This repository contains the course materials for Data Academy’s Introduction to R course.
-
Clone/download the repository onto your computer. Then open
data-academy-intro-to-r.Rproj
in RStudio (should just be able to double-click the file). -
Open
R/install_packages.R
and click ‘Source’. This should install the required packages for the workshop. -
During the workshop, open
R/script.R
and follow along, executing each line of code. -
After the workshop, complete the lab exercises below in a new R script.
In a new script, load the tidyverse and complete the exercises below.
-
Read
data/flights.rds
into R, naming the outputflights
. -
From
flights
, select the year, month, and day columns. -
From
flights
, select all columns except carrier. -
Sort
flights
by carrier. -
Sort
flight
by departure delay in descending order. -
Rename the tailnum column to tail_num.
-
Find the distinct origins.
-
Find the distinct combinations of origins and destinations.
-
Filter
flight
for the first day of January or February. -
Find all flights that meet these conditions:
- Had an arrival delay of two or more hours
- Flew to Houston (IAH or HOU)
- Were operated by United (UA), American (AA), or Delta (DL)
- Departed in summer (July, August, and September)
-
Count the flight destinations by origin.
-
Create a new column ‘speed’ that is distance divided by air time multiplied by 60.
-
Create a new column ‘flight_hours’ that is the air_time divided by 60.
-
In a pipeline (consecutive pipes), filter
flights
where neitherarr_delay
andtailnum
are not NA. Then count the destinations. -
In a pipeline (consecutive pipes), filter
flights
where the destination is “IAH”, then find the average arrival delays, grouped by year, month, and day. -
Which carrier has the highest average delays, both arrival and departure?

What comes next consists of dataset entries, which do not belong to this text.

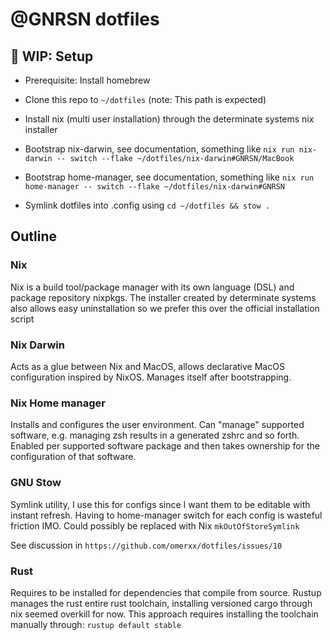 # @GNRSN dotfiles

## 🚧 WIP: Setup

- Prerequisite: Install homebrew

- Clone this repo to `~/dotfiles` (note: This path is expected)

- Install nix (multi user installation) through the determinate systems nix installer

- Bootstrap nix-darwin, see documentation, something like
  `nix run nix-darwin -- switch --flake ~/dotfiles/nix-darwin#GNRSN/MacBook`

- Bootstrap home-manager, see documentation, something like
  `nix run home-manager -- switch --flake ~/dotfiles/nix-darwin#GNRSN`

- Symlink dotfiles into .config using
  `cd ~/dotfiles && stow .`

## Outline

### Nix

Nix is a build tool/package manager with its own language (DSL) and package repository nixpkgs.
The installer created by determinate systems also allows easy uninstallation so we prefer this over the official installation script

### Nix Darwin

Acts as a glue between Nix and MacOS, allows declarative MacOS configuration inspired by NixOS. Manages itself after bootstrapping.

### Nix Home manager

Installs and configures the user environment. Can "manage" supported software, e.g. managing zsh results in a generated zshrc and so forth.
Enabled per supported software package and then takes ownership for the configuration of that software.

### GNU Stow

Symlink utility, I use this for configs since I want them to be editable with instant refresh. Having to home-manager switch for each config is wasteful friction IMO. Could possibly be replaced with Nix `mkOutOfStoreSymlink`

See discussion in `https://github.com/omerxx/dotfiles/issues/10`

### Rust

Requires to be installed for dependencies that compile from source.
Rustup manages the rust entire rust toolchain, installing versioned cargo through nix seemed overkill for now.
This approach requires installing the toolchain manually through: `rustup default stable`
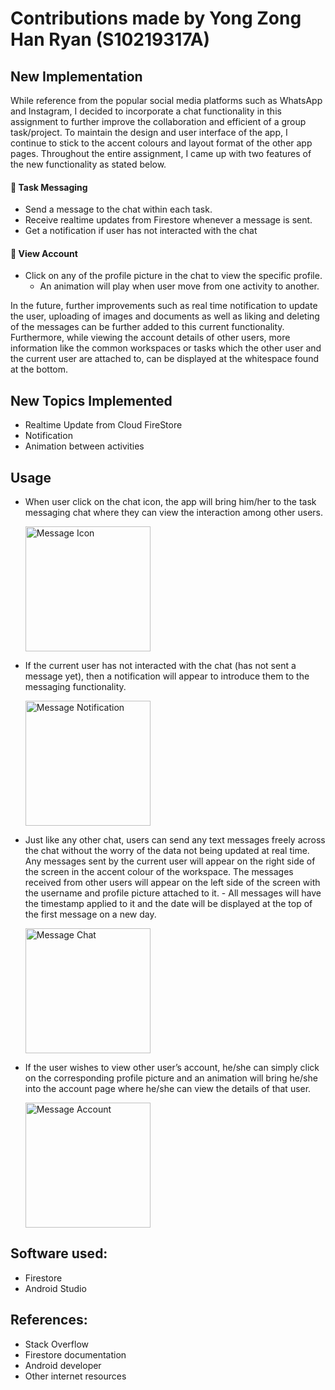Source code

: # Contributions made by Yong Zong Han Ryan (S10219317A)

## New Implementation

While reference from the popular social media platforms such as WhatsApp and Instagram, I decided to incorporate a chat functionality in this assignment 
to further improve the collaboration and efficient of a group task/project. To maintain the design and user interface of the app, I continue to stick to 
the accent colours and layout format of the other app pages. Throughout the entire assignment, I came up with two features of the new functionality as stated below. 

#### :speech_balloon: Task Messaging
- Send a message to the chat within each task.
- Receive realtime updates from Firestore whenever a message is sent.
- Get a notification if user has not interacted with the chat 

#### :eyes: View Account
- Click on any of the profile picture in the chat to view the specific profile.
  - An animation will play when user move from one activity to another. 
  
In the future, further improvements such as real time notification to update the user, uploading of images and documents as well 
as liking and deleting of the messages can be further added to this current functionality. Furthermore, while viewing the account 
details of other users, more information like the common workspaces or tasks which the other user and the current user are attached 
to, can be displayed at the whitespace found at the bottom. 


## New Topics Implemented

- Realtime Update from Cloud FireStore
- Notification 
- Animation between activities
  


## Usage
- When user click on the chat icon, the app will bring him/her to the task messaging chat where they can view the interaction among other users. 

    <img src="/../main/assets/screenshots/message_icon.png" alt="Message Icon" width="200">

- If the current user has not interacted with the chat (has not sent a message yet), then a notification will appear to introduce them to the messaging functionality.

    <img src="/../main/assets/screenshots/message_notification.png" alt="Message Notification" width="200">

- Just like any other chat, users can send any text messages freely across the chat without the worry of the data not being updated at real time. Any messages sent by the current user will appear on the right side of the screen in the accent colour of the workspace. The messages received from other users will appear on the left side of the screen with the username and profile picture attached to it. - All messages will have the timestamp applied to it and the date will be displayed at the top of the first message on a new day.

    <img src="/../main/assets/screenshots/message_chat.png" alt="Message Chat" width="200">

- If the user wishes to view other user’s account, he/she can simply click on the corresponding profile picture and an animation will bring he/she into the account page where he/she can view the details of that user. 

    <img src="/../main/assets/screenshots/message_account.png" alt="Message Account" width="200">
  
  


## Software used: 
- Firestore
- Android Studio 



## References: 
- Stack Overflow
- Firestore documentation
- Android developer 
- Other internet resources
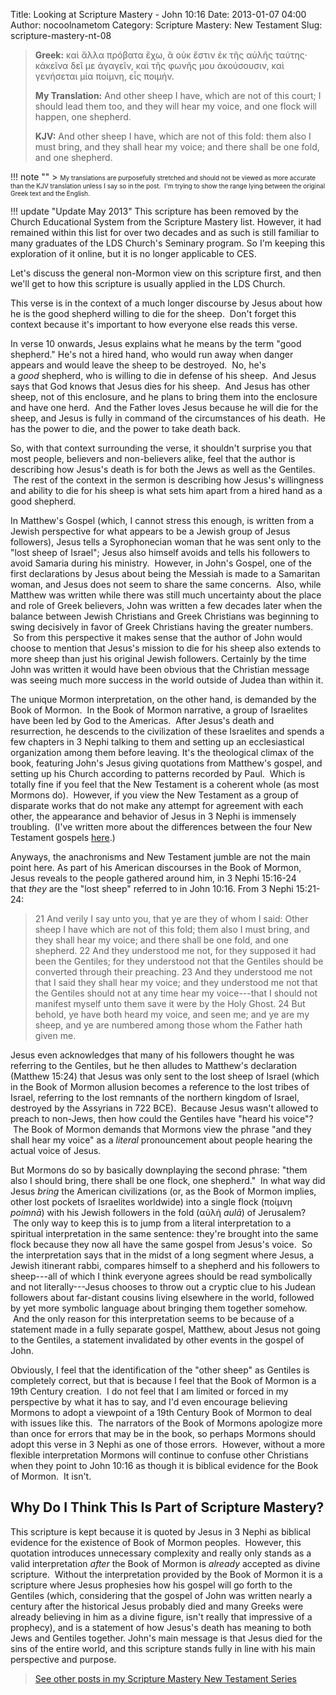 Title: Looking at Scripture Mastery - John 10:16
Date: 2013-01-07 04:00
Author: nocoolnametom
Category: Scripture Mastery: New Testament
Slug: scripture-mastery-nt-08

> **Greek:**
>  καὶ ἄλλα πρόβατα ἔχω, ἃ οὐκ ἔστιν ἐκ τῆς αὐλῆς ταύτης· κἀκεῖνα δεῖ με ἀγαγεῖν, καὶ τῆς φωνῆς μου ἀκούσουσιν, καὶ γενήσεται μία ποίμνη, εἷς ποιμήν.
>
> **My Translation:**
>  And other sheep I have, which are not of this court; I should lead them too, and they will hear my voice, and one flock will happen, one shepherd.
>
> **KJV:**
>  And other sheep I have, which are not of this fold: them also I must bring, and they shall hear my voice; and there shall be one fold, and one shepherd.

!!! note ""
     > <span style="font-size: x-small;">My translations are purposefully stretched and should not be viewed as more accurate than the KJV translation unless I say so in the post.  I'm trying to show the range lying between the original Greek text and the English.</span>

!!! update "Update May 2013"
     This scripture has been removed by the Church Educational System from the Scripture Mastery list. However, it had remained within this list for over two decades and as such is still familiar to many graduates of the LDS Church's Seminary program. So I'm keeping this exploration of it online, but it is no longer applicable to CES.

Let's discuss the general non-Mormon view on this scripture first, and then we'll get to how this scripture is usually applied in the LDS Church.

This verse is in the context of a much longer discourse by Jesus about how he is the good shepherd willing to die for the sheep.  Don't forget this context because it's important to how everyone else reads this verse.

In verse 10 onwards, Jesus explains what he means by the term "good shepherd." He's not a hired hand, who would run away when danger appears and would leave the sheep to be destroyed.  No, he's a *good* shepherd, who is willing to die in defense of his sheep.  And Jesus says that God knows that Jesus dies for his sheep.  And Jesus has other sheep, not of this enclosure, and he plans to bring them into the enclosure and have one herd.  And the Father loves Jesus because he will die for the sheep, and Jesus is fully in command of the circumstances of his death.  He has the power to die, and the power to take death back.

So, with that context surrounding the verse, it shouldn't surprise you that most people, believers and non-believers alike, feel that the author is describing how Jesus's death is for both the Jews as well as the Gentiles.  The rest of the context in the sermon is describing how Jesus's willingness and ability to die for his sheep is what sets him apart from a hired hand as a good shepherd.

In Matthew's Gospel (which, I cannot stress this enough, is written from a Jewish perspective for what appears to be a Jewish group of Jesus followers), Jesus tells a Syrophonecian woman that he was sent only to the "lost sheep of Israel"; Jesus also himself avoids and tells his followers to avoid Samaria during his ministry.  However, in John's Gospel, one of the first declarations by Jesus about being the Messiah is made to a Samaritan woman, and Jesus does not seem to share the same concerns.  Also, while Matthew was written while there was still much uncertainty about the place and role of Greek believers, John was written a few decades later when the balance between Jewish Christians and Greek Christians was beginning to swing decisively in favor of Greek Christians having the greater numbers.  So from this perspective it makes sense that the author of John would choose to mention that Jesus's mission to die for his sheep also extends to more sheep than just his original Jewish followers. Certainly by the time John was written it would have been obvious that the Christian message was seeing much more success in the world outside of Judea than within it.

The unique Mormon interpretation, on the other hand, is demanded by the Book of Mormon.  In the Book of Mormon narrative, a group of Israelites have been led by God to the Americas.  After Jesus's death and resurrection, he descends to the civilization of these Israelites and spends a few chapters in 3 Nephi talking to them and setting up an ecclesiastical organization among them before leaving. It's the theological climax of the book, featuring John's Jesus giving quotations from Matthew's gospel, and setting up his Church according to patterns recorded by Paul.  Which is totally fine if you feel that the New Testament is a coherent whole (as most Mormons do).  However, if you view the New Testament as a group of disparate works that do not make any attempt for agreement with each other, the appearance and behavior of Jesus in 3 Nephi is immensely troubling.  (I've written more about the differences between the four New Testament gospels [here][].)

Anyways, the anachronisms and New Testament jumble are not the main point here. As part of his American discourses in the Book of Mormon, Jesus reveals to the people gathered around him, in 3 Nephi 15:16-24 that *they* are the "lost sheep" referred to in John 10:16. From 3 Nephi 15:21-24:

> <span>21</span> And verily I say unto you, that ye are they of whom I said: Other sheep I have which are not of this fold; them also I must bring, and they shall hear my voice; and there shall be one fold, and one shepherd.
>  <span>22</span> And they understood me not, for they supposed it had been the Gentiles; for they understood not that the Gentiles should be converted through their preaching.
>  <span>23</span> And they understood me not that I said they shall hear my voice; and they understood me not that the Gentiles should not at any time hear my voice---that I should not manifest myself unto them save it were by the Holy Ghost.
>  <span>24</span> But behold, ye have both heard my voice, and seen me; and ye are my sheep, and ye are numbered among those whom the Father hath given me.

Jesus even acknowledges that many of his followers thought he was referring to the Gentiles, but he then alludes to Matthew's declaration (Matthew 15:24) that Jesus was only sent to the lost sheep of Israel (which in the Book of Mormon allusion becomes a reference to the lost tribes of Israel, referring to the lost remnants of the northern kingdom of Israel, destroyed by the Assyrians in 722 BCE).  Because Jesus wasn't allowed to preach to non-Jews, then how could the Gentiles have "heard his voice"?  The Book of Mormon demands that Mormons view the phrase "and they shall hear my voice" as a *literal* pronouncement about people hearing the actual voice of Jesus.

But Mormons do so by basically downplaying the second phrase: "them also I should bring, there shall be one flock, one shepherd."  In what way did Jesus *bring* the American civilizations (or, as the Book of Mormon implies, other lost pockets of Israelites worldwide) into a single flock (ποίμνη *poímnā*) with his Jewish followers in the fold (αὐλή *aulā*) of Jerusalem?  The only way to keep this is to jump from a literal interpretation to a spiritual interpretation in the same sentence: they're brought into the same flock because they now all have the same gospel from Jesus's voice.  So the interpretation says that in the midst of a long segment where Jesus, a Jewish itinerant rabbi, compares himself to a shepherd and his followers to sheep---all of which I think everyone agrees should be read symbolically and not literally---Jesus chooses to throw out a cryptic clue to his Judean followers about far-distant cousins living elsewhere in the world, followed by yet more symbolic language about bringing them together somehow.  And the only reason for this interpretation seems to be because of a statement made in a fully separate gospel, Matthew, about Jesus not going to the Gentiles, a statement invalidated by other events in the gospel of John.

Obviously, I feel that the identification of the "other sheep" as Gentiles is completely correct, but that is because I feel that the Book of Mormon is a 19th Century creation.  I do not feel that I am limited or forced in my perspective by what it has to say, and I'd even encourage believing Mormons to adopt a viewpoint of a 19th Century Book of Mormon to deal with issues like this.  The narrators of the Book of Mormons apologize more than once for errors that may be in the book, so perhaps Mormons should adopt this verse in 3 Nephi as one of those errors.  However, without a more flexible interpretation Mormons will continue to confuse other Christians when they point to John 10:16 as though it is biblical evidence for the Book of Mormon.  It isn't.

Why Do I Think This Is Part of Scripture Mastery?
-------------------------------------------------

This scripture is kept because it is quoted by Jesus in 3 Nephi as biblical evidence for the existence of Book of Mormon peoples.  However, this quotation introduces unnecessary complexity and really only stands as a valid interpretation *after* the Book of Mormon is *already* accepted as divine scripture.  Without the interpretation provided by the Book of Mormon it is a scripture where Jesus prophesies how his gospel will go forth to the Gentiles (which, considering that the gospel of John was written nearly a century after the historical Jesus probably died and many Greeks were already believing in him as a divine figure, isn't really that impressive of a prophecy), and is a statement of how Jesus's death has meaning to both Jews and Gentiles together. John's main message is that Jesus died for the sins of the entire world, and this scripture stands fully in line with his main perspective and purpose.

> [See other posts in my Scripture Mastery New Testament Series][]

[here]: |filename|the-gospels.md "The Gospels"
[See other posts in my Scripture Mastery New Testament Series]: |filename|scripture-mastery-new-testament.md "Scripture Mastery: New Testament"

Calculate both within summarize().
-
During which month is there the highest average departure delays? The lowest?
-
Read
data/airports.rds
into R, naming the outputairports
. -
Filter
airports
where ‘Intl’ is in the name, then rename thefaa
column todest
. Save the output to a data frame calledintl_airports
. -
In a single pipeline, select
sched_arr_time
,arr_delay
,dest
fromflights
, inner joinintl_airports
usingdest
as the ‘key’, and then count the airport names. Sort the output. Then use a left join instead of an inner join. What’s different? And why is it different? -
A pattern we haven’t seen yet is
group_by()
followed bymutate()
. Compare the two outputs below:
penguins %>%
group_by(island) %>%
summarize(mean_flipper_length = mean(flipper_length_mm, na.rm = TRUE))
penguins %>%
group_by(island) %>%
mutate(mean_flipper_length = mean(flipper_length_mm, na.rm = TRUE))
How are they different? How does the output change if we add
%>% ungroup()
to the end? Why might we want to add ungroup()
after
we’ve completed a grouping operation (it’s usually a good decision)?